Despite the EU's reservations, which have engendered delays of several years, Uganda has decided that it will proceed with the use of the pesticide DDT to control malaria.
Yet, even now, with the disease killing between 70,000-110,000 children annually in Uganda alone and causing massive economic losses, the EU is still havering over pesticide residues in the country’s agricultural exports, and threatening that they could be excluded from EU countries.
According to the Nairobi newspaper East African the head of the Economic, Trade and Social sectors desk at the EU delegation to Uganda, Tom Vens, has warned the government against the use of DDT.
This is an issue which we have covered before (here and here and represents one of the darker sides of EU interference in Africa, effectively condemning to death hundreds of thousands of Africans.
Finally, though, Uganda's Health Minister, Jim Muhwezi, has had enough of the slaughter. He has declared that his country is going ahead with DDT usage regardless. "What we plan to do is within the agreed framework of the World Health Organisation and there is nothing new in this," he says. "We shall use Indoors Residual Spraying and this means it will not come into contact with the exports."
This was what was originally planned and despite good evidence that it would have no effects on crop residues, it has still met with EU resistance.
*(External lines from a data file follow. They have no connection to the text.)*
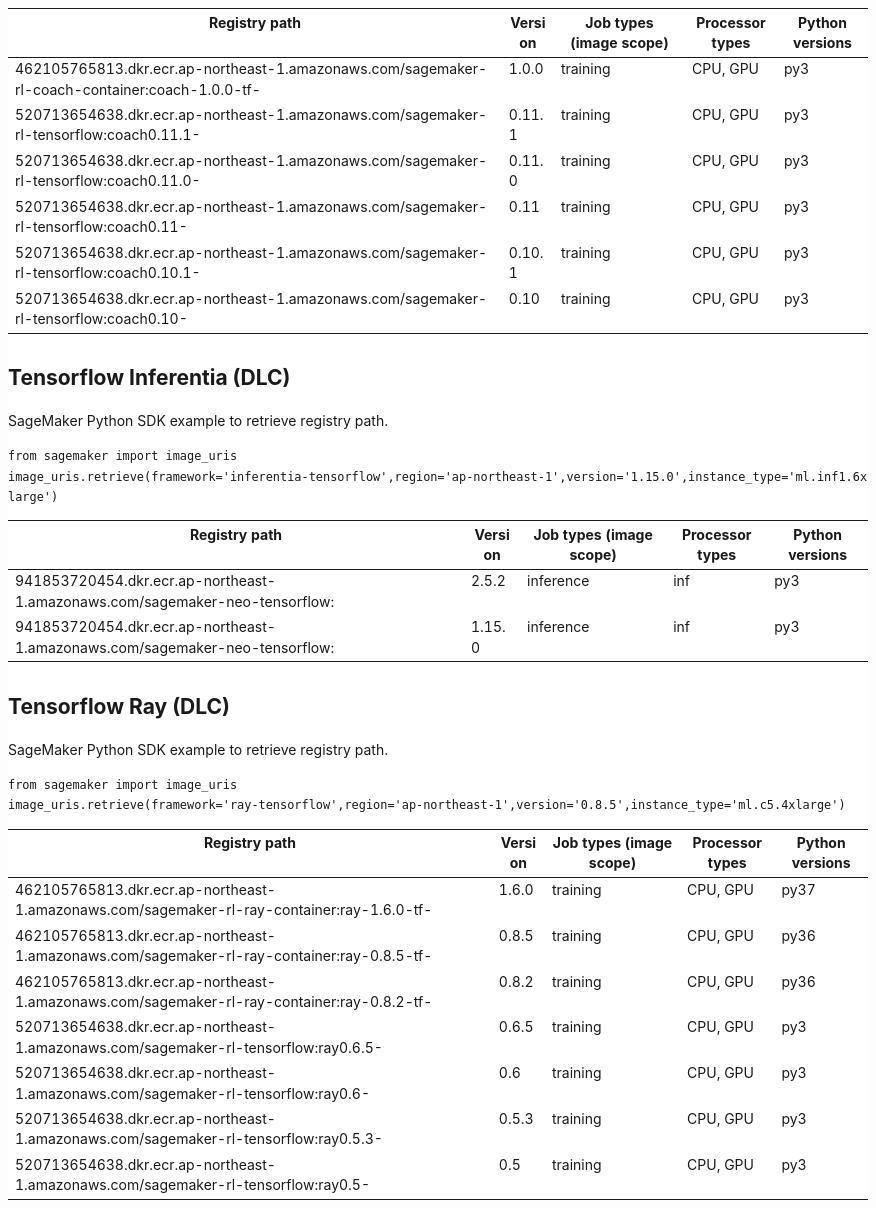 
| Registry path | Version | Job types \(image scope\) | Processor types | Python versions | 
| --- | --- | --- | --- | --- | 
| 462105765813\.dkr\.ecr\.ap\-northeast\-1\.amazonaws\.com/sagemaker\-rl\-coach\-container:coach\-1\.0\.0\-tf\-<tag> | 1\.0\.0 | training | CPU, GPU | py3 | 
| 520713654638\.dkr\.ecr\.ap\-northeast\-1\.amazonaws\.com/sagemaker\-rl\-tensorflow:coach0\.11\.1\-<tag> | 0\.11\.1 | training | CPU, GPU | py3 | 
| 520713654638\.dkr\.ecr\.ap\-northeast\-1\.amazonaws\.com/sagemaker\-rl\-tensorflow:coach0\.11\.0\-<tag> | 0\.11\.0 | training | CPU, GPU | py3 | 
| 520713654638\.dkr\.ecr\.ap\-northeast\-1\.amazonaws\.com/sagemaker\-rl\-tensorflow:coach0\.11\-<tag> | 0\.11 | training | CPU, GPU | py3 | 
| 520713654638\.dkr\.ecr\.ap\-northeast\-1\.amazonaws\.com/sagemaker\-rl\-tensorflow:coach0\.10\.1\-<tag> | 0\.10\.1 | training | CPU, GPU | py3 | 
| 520713654638\.dkr\.ecr\.ap\-northeast\-1\.amazonaws\.com/sagemaker\-rl\-tensorflow:coach0\.10\-<tag> | 0\.10 | training | CPU, GPU | py3 | 

## Tensorflow Inferentia \(DLC\)<a name="inferentia-tensorflow-ap-northeast-1.title"></a>

SageMaker Python SDK example to retrieve registry path\.

```
from sagemaker import image_uris
image_uris.retrieve(framework='inferentia-tensorflow',region='ap-northeast-1',version='1.15.0',instance_type='ml.inf1.6xlarge')
```


| Registry path | Version | Job types \(image scope\) | Processor types | Python versions | 
| --- | --- | --- | --- | --- | 
| 941853720454\.dkr\.ecr\.ap\-northeast\-1\.amazonaws\.com/sagemaker\-neo\-tensorflow:<tag> | 2\.5\.2 | inference | inf | py3 | 
| 941853720454\.dkr\.ecr\.ap\-northeast\-1\.amazonaws\.com/sagemaker\-neo\-tensorflow:<tag> | 1\.15\.0 | inference | inf | py3 | 

## Tensorflow Ray \(DLC\)<a name="ray-tensorflow-ap-northeast-1.title"></a>

SageMaker Python SDK example to retrieve registry path\.

```
from sagemaker import image_uris
image_uris.retrieve(framework='ray-tensorflow',region='ap-northeast-1',version='0.8.5',instance_type='ml.c5.4xlarge')
```


| Registry path | Version | Job types \(image scope\) | Processor types | Python versions | 
| --- | --- | --- | --- | --- | 
| 462105765813\.dkr\.ecr\.ap\-northeast\-1\.amazonaws\.com/sagemaker\-rl\-ray\-container:ray\-1\.6\.0\-tf\-<tag> | 1\.6\.0 | training | CPU, GPU | py37 | 
| 462105765813\.dkr\.ecr\.ap\-northeast\-1\.amazonaws\.com/sagemaker\-rl\-ray\-container:ray\-0\.8\.5\-tf\-<tag> | 0\.8\.5 | training | CPU, GPU | py36 | 
| 462105765813\.dkr\.ecr\.ap\-northeast\-1\.amazonaws\.com/sagemaker\-rl\-ray\-container:ray\-0\.8\.2\-tf\-<tag> | 0\.8\.2 | training | CPU, GPU | py36 | 
| 520713654638\.dkr\.ecr\.ap\-northeast\-1\.amazonaws\.com/sagemaker\-rl\-tensorflow:ray0\.6\.5\-<tag> | 0\.6\.5 | training | CPU, GPU | py3 | 
| 520713654638\.dkr\.ecr\.ap\-northeast\-1\.amazonaws\.com/sagemaker\-rl\-tensorflow:ray0\.6\-<tag> | 0\.6 | training | CPU, GPU | py3 | 
| 520713654638\.dkr\.ecr\.ap\-northeast\-1\.amazonaws\.com/sagemaker\-rl\-tensorflow:ray0\.5\.3\-<tag> | 0\.5\.3 | training | CPU, GPU | py3 | 
| 520713654638\.dkr\.ecr\.ap\-northeast\-1\.amazonaws\.com/sagemaker\-rl\-tensorflow:ray0\.5\-<tag> | 0\.5 | training | CPU, GPU | py3 | 
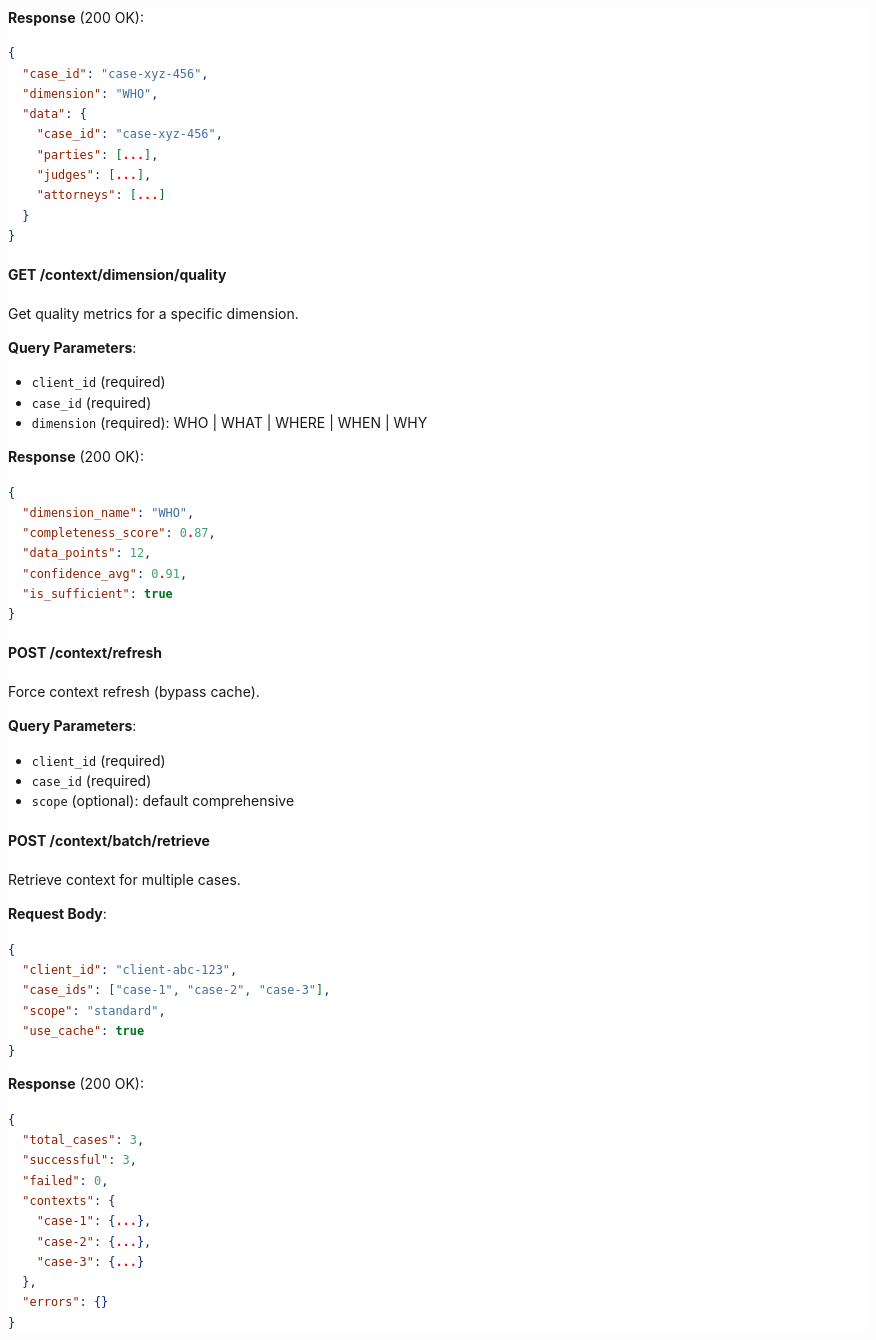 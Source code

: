 **Response** (200 OK):
```json
{
  "case_id": "case-xyz-456",
  "dimension": "WHO",
  "data": {
    "case_id": "case-xyz-456",
    "parties": [...],
    "judges": [...],
    "attorneys": [...]
  }
}
```

#### GET /context/dimension/quality
Get quality metrics for a specific dimension.

**Query Parameters**:
- `client_id` (required)
- `case_id` (required)
- `dimension` (required): WHO | WHAT | WHERE | WHEN | WHY

**Response** (200 OK):
```json
{
  "dimension_name": "WHO",
  "completeness_score": 0.87,
  "data_points": 12,
  "confidence_avg": 0.91,
  "is_sufficient": true
}
```

#### POST /context/refresh
Force context refresh (bypass cache).

**Query Parameters**:
- `client_id` (required)
- `case_id` (required)
- `scope` (optional): default comprehensive

#### POST /context/batch/retrieve
Retrieve context for multiple cases.

**Request Body**:
```json
{
  "client_id": "client-abc-123",
  "case_ids": ["case-1", "case-2", "case-3"],
  "scope": "standard",
  "use_cache": true
}
```

**Response** (200 OK):
```json
{
  "total_cases": 3,
  "successful": 3,
  "failed": 0,
  "contexts": {
    "case-1": {...},
    "case-2": {...},
    "case-3": {...}
  },
  "errors": {}
}
``` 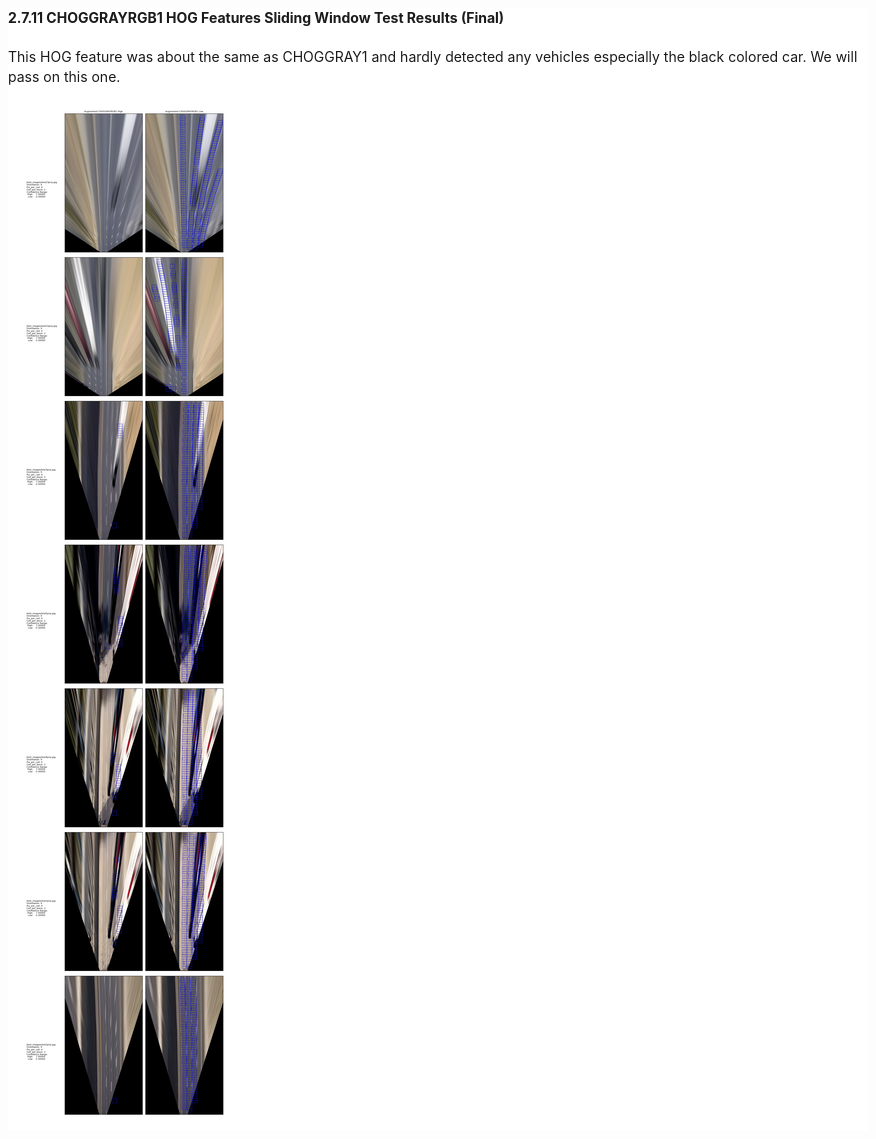 #### 2.7.11 CHOGGRAYRGB1 HOG Features Sliding Window Test Results (Final)

This HOG feature was about the same as CHOGGRAY1 and hardly detected any vehicles especially the black colored car.  We will pass on this one.

![CHOGGRAYRGB1 Sliding Window](./vehicleLab/visualized/CHOGGRAYRGB1-augmented.jpg)
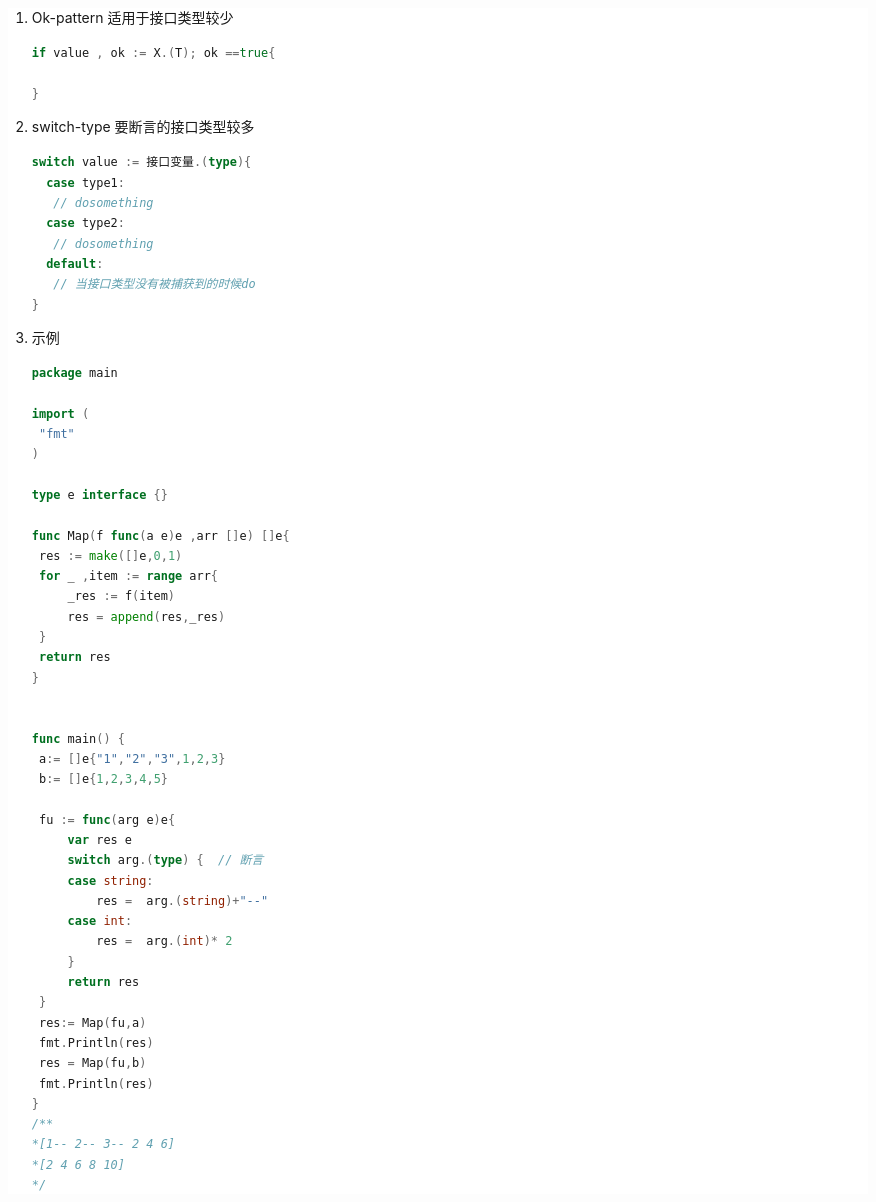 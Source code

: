   1. Ok-pattern 适用于接口类型较少

     ```go
     if value , ok := X.(T); ok ==true{
       
     }
     ```

  2. switch-type  要断言的接口类型较多

     ```go
     switch value := 接口变量.(type){
       case type1:
       	// dosomething
       case type2:
       	// dosomething
       default:
       	// 当接口类型没有被捕获到的时候do
     }
     ```
  
3. 示例

   ```go
   package main
   
   import (
   	"fmt"
   )
   
   type e interface {}
   
   func Map(f func(a e)e ,arr []e) []e{
   	res := make([]e,0,1)
   	for _ ,item := range arr{
   		_res := f(item)
   		res = append(res,_res)
   	}
   	return res
   }
   
   
   func main() {
   	a:= []e{"1","2","3",1,2,3}
   	b:= []e{1,2,3,4,5}
   
   	fu := func(arg e)e{
   		var res e
   		switch arg.(type) {  // 断言
   		case string:
   			res =  arg.(string)+"--"
   		case int:
   			res =  arg.(int)* 2
   		}
   		return res
   	}
   	res:= Map(fu,a)
   	fmt.Println(res)
   	res = Map(fu,b)
   	fmt.Println(res)
   }
   /**
   *[1-- 2-- 3-- 2 4 6]
   *[2 4 6 8 10]
   */
   ```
However, Muhwezi is fortified by a study released in November 2005 which found no link between DDT and conditions such as impotence, infertility, neurological damage, congenital abnormalities and cancer – despite assertions to the contrary from EU officials.
Uganda can no longer afford to allow the EU view to prevail. Malaria kills more people than any other disease in Uganda each year. It is responsible for 21 percent of hospital deaths and 40 percent of illness in the country's health facilities.
Nonetheless, there remains some nervousness about the EU reaction. Uganda's agricultural sector contributes about 36 percent of the gross domestic product, and Europe is an important export destination for fish, coffee, fresh flowers, bananas and cotton.
It comes to something, however, that Uganda has been confronted with the choice between mass deaths and economic disaster and it is a reflection of how serious the situation has become that it has taken the brave move to reintroduce DDT.
Without EU threats, that decision would have been taken years ago, which puts the responsibility for the rising toll of deaths directly at the door of EU officials. One wonders if they have a conscience.